で、まだそんな感覚が殆どない時に、時折訳の分からないアタリが来たりします。もちろん根魚に限った事ではないのですが。竿がいきなりグイーッと持って行かれて、ドラグが滑り出し、しばらくすると抵抗が弱くなってリールを巻くとまたグイーグイーッと引き込まれる。で、なかなか上がってこないので痺れを切らしてドラグを締めると、ブツン! はい、それまで。時にはグイグイ引き込まれ、耐えているだけで何もできないうちにバラして、仕掛けを上げてみると針が伸ばされていたり。

海当然それなりの魚なのでしょうが、「何、今の…?」です。釣り人が少ない時、船長が竿を出すこともありますが、その船長の竿に何か大物が掛かって、やり取りもむなしくブチッってな事もあります。慣れている船長のやり取りにも関わらず上げられない魚ですから、大きいのは間違いないのですが、「今の何でした…?」と聞いても、返ってくるのは「上げてみなきゃネ」。で、更に言われたのが、このサイトのトップに書いてある「海の中の事だからネェ」という言葉。確かに…。

あれこれ想像はしますが、如何せん、そのお姿を見ない事には…。その船長、仕掛けは違いますが、10kgオーバーのマグロや、それに近いくらいの大マダイを上げています。大原の根魚仕掛けは、時たま来る大物に備えて、ハリスで4号・5号のけっこうヘビーな仕掛けを使いますが、それでも切られる時は切られます。根ズレかブチ切られたかは切り口を見れば分かります。根ずれの場合は切れた前後がザラザラとしていますが、ブチ切れた場合は切り口が弾けたようにササくれています。余談ですが、フグやサメならスッパリとキレイに切れます。

一度、メジマグロ(船長がそう言ってました)を隣の人がかけた時、もう何もできません。いきなり道糸が沖に向かって一直線に引き出されていきます。とにかくズーッと道糸が引き出されて、その釣り人、道糸が無くなりそうなのでドラグを占めた途端、プツン…。変な表現ですが、見事なものです。どうしようもないとはまさにこの事。

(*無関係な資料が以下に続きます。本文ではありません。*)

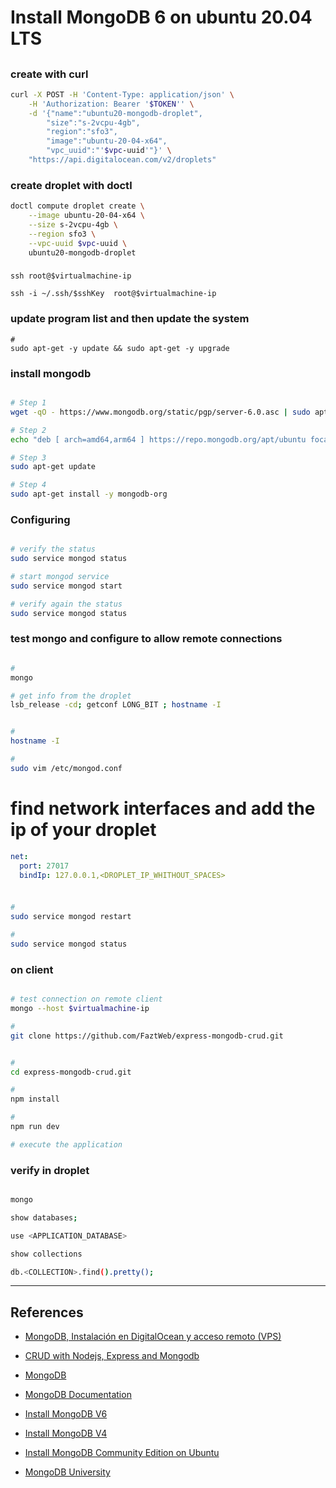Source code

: # Install MongoDB 6 on ubuntu 20.04 LTS

##

### create with curl
```bash
curl -X POST -H 'Content-Type: application/json' \
    -H 'Authorization: Bearer '$TOKEN'' \
    -d '{"name":"ubuntu20-mongodb-droplet",
        "size":"s-2vcpu-4gb",
        "region":"sfo3",
        "image":"ubuntu-20-04-x64",
        "vpc_uuid":"'$vpc-uuid'"}' \
    "https://api.digitalocean.com/v2/droplets"
```


### create droplet with doctl
```bash
doctl compute droplet create \
    --image ubuntu-20-04-x64 \
    --size s-2vcpu-4gb \
    --region sfo3 \
    --vpc-uuid $vpc-uuid \
    ubuntu20-mongodb-droplet
```

###
```
ssh root@$virtualmachine-ip

ssh -i ~/.ssh/$sshKey  root@$virtualmachine-ip
```


### update program list and then update the system
```
#
sudo apt-get -y update && sudo apt-get -y upgrade
```

### install mongodb
```bash

# Step 1
wget -qO - https://www.mongodb.org/static/pgp/server-6.0.asc | sudo apt-key add -

# Step 2
echo "deb [ arch=amd64,arm64 ] https://repo.mongodb.org/apt/ubuntu focal/mongodb-org/6.0 multiverse" | sudo tee /etc/apt/sources.list.d/mongodb-org-6.0.list

# Step 3
sudo apt-get update

# Step 4
sudo apt-get install -y mongodb-org

```


### Configuring
```bash

# verify the status
sudo service mongod status

# start mongod service
sudo service mongod start

# verify again the status
sudo service mongod status

```


### test mongo and configure to allow remote connections
```bash

#
mongo

# get info from the droplet
lsb_release -cd; getconf LONG_BIT ; hostname -I


# 
hostname -I

#
sudo vim /etc/mongod.conf 


```

# find network interfaces and add the ip of your droplet
```yaml
net:
  port: 27017
  bindIp: 127.0.0.1,<DROPLET_IP_WHITHOUT_SPACES>

```

###
```bash

#
sudo service mongod restart

#
sudo service mongod status


```


### on client
```bash

# test connection on remote client
mongo --host $virtualmachine-ip

#
git clone https://github.com/FaztWeb/express-mongodb-crud.git


#
cd express-mongodb-crud.git

# 
npm install

#
npm run dev

# execute the application

```


### verify in droplet
```bash

mongo

show databases;

use <APPLICATION_DATABASE>

show collections

db.<COLLECTION>.find().pretty();

```




---

## References

- [MongoDB, Instalación en DigitalOcean y acceso remoto (VPS)](https://www.youtube.com/watch?v=gdnWRVQci8Q&list=PLo5lAe9kQrwpvZYLL908Rx693aGcWMUuL&index=5)

- [CRUD with Nodejs, Express and Mongodb](https://github.com/FaztWeb/express-mongodb-crud)

- [MongoDB](https://www.mongodb.com/)

- [MongoDB Documentation](https://www.mongodb.com/docs/)

- [Install MongoDB V6](https://www.mongodb.com/docs/v6.0/installation/)

- [Install MongoDB V4](https://www.mongodb.com/docs/v4.4/tutorial/install-mongodb-on-ubuntu/)

- [Install MongoDB Community Edition on Ubuntu](https://www.mongodb.com/docs/v6.0/tutorial/install-mongodb-on-ubuntu/)

- [MongoDB University](https://learn.mongodb.com/)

船釣りで初めてノされそう(魚の引きに竿が上げられない)になったのもこの根魚の時です。その頃は竿の調子を試行錯誤でアレやコレやと変えながら楽しんでいたのですが、その時はかなり硬めの竿を使っていました。いきなりグイーッと縦に竿が引き込まれ、引きの強さもさることながらとにかく重い! それほど暴れてはこないのですが、明らかな生命反応!魚です。慎重にやり取りしようとするのですが、竿が思うように操れない。何とか残り10m位までは引き上げたのですが、お姿はまだ見えず。あと少し!と最後の踏ん張りで竿を起こそうとした時にブツッ…。かなり悔しかった。逃した魚は大きいと言いますが、何だったのか分からないのがとにかく気になって悔しい。まあ、姿を見て、それがGOODな魚で寸前バラシだったらもっと悔しいのですが…。

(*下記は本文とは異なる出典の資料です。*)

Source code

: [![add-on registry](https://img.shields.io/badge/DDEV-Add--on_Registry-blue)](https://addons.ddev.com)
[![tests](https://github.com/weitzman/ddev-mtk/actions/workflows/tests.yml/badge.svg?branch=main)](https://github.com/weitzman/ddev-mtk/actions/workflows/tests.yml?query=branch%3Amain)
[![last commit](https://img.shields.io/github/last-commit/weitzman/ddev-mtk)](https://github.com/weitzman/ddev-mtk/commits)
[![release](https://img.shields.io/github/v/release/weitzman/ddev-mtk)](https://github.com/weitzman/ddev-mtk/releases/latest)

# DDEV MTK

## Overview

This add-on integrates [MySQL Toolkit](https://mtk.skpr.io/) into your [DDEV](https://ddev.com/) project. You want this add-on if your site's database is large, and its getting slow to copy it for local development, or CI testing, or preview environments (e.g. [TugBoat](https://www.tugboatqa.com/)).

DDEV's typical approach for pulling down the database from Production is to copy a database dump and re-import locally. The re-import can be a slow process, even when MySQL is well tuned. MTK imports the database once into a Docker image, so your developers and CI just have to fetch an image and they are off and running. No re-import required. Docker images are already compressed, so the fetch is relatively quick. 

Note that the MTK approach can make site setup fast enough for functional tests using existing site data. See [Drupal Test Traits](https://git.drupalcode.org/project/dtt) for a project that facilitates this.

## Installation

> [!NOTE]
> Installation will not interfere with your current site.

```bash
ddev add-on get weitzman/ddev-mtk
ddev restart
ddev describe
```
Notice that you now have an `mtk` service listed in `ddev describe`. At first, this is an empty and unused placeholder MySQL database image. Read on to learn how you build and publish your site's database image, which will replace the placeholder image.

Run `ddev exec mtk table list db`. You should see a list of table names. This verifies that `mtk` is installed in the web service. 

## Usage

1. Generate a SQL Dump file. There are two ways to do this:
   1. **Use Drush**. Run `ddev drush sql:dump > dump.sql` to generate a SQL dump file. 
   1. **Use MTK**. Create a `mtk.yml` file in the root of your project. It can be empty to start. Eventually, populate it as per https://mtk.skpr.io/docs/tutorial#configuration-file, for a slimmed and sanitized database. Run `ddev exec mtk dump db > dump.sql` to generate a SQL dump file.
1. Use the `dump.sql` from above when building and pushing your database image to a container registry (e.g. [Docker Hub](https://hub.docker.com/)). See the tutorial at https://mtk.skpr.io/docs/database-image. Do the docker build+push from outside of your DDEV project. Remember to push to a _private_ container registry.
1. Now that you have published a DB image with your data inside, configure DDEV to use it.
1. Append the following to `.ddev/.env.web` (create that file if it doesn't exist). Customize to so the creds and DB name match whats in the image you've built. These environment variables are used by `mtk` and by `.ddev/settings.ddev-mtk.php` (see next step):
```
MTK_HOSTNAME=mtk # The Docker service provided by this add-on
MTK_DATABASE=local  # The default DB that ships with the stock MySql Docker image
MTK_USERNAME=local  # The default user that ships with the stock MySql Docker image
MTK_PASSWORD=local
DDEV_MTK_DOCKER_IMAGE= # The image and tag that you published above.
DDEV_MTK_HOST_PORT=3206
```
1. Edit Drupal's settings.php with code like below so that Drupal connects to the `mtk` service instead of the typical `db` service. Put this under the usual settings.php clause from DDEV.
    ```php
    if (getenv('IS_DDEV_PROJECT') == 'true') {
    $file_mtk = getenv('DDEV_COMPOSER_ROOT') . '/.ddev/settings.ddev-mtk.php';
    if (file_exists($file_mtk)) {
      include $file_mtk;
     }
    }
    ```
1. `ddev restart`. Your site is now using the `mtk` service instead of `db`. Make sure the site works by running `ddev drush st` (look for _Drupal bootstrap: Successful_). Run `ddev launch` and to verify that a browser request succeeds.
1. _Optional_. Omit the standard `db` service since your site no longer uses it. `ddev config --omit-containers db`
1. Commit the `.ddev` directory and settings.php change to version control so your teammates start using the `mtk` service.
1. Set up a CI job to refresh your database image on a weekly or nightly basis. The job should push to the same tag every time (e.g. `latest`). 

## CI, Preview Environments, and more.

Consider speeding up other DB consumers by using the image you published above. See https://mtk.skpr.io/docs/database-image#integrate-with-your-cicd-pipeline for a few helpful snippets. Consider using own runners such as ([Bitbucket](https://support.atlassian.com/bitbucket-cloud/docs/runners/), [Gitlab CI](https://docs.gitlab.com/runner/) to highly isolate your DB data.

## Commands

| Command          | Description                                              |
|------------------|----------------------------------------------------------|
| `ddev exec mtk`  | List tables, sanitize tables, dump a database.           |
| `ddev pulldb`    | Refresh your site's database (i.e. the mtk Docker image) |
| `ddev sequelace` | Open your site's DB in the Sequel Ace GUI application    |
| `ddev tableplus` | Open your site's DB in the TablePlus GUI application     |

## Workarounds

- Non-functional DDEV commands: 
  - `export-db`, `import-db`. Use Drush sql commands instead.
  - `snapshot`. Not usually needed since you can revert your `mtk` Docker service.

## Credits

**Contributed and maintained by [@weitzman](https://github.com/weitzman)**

釣りにバラシは付きものとは言え、誠に悔しいものです。大マダイか、大ヒラメか、ヒラマサ、シイラ(たまに根魚釣りで上がってきます)か…。それとも…。まあ、そんな時は多分皆さん同じだと思いますが、「サメだな…」で済ましてしまうのが予定調和的な諦め方です。はい、サメサメ、サメでしたぁ。

しかし、帰りの車の中では悶々とします。「何、あれは…?」。答えは永遠にありません。まさに「海の中の事だからネェ」ですわ。それが、釣りの面白さ…、と素直には思えねぇ…。要はバラシだし…。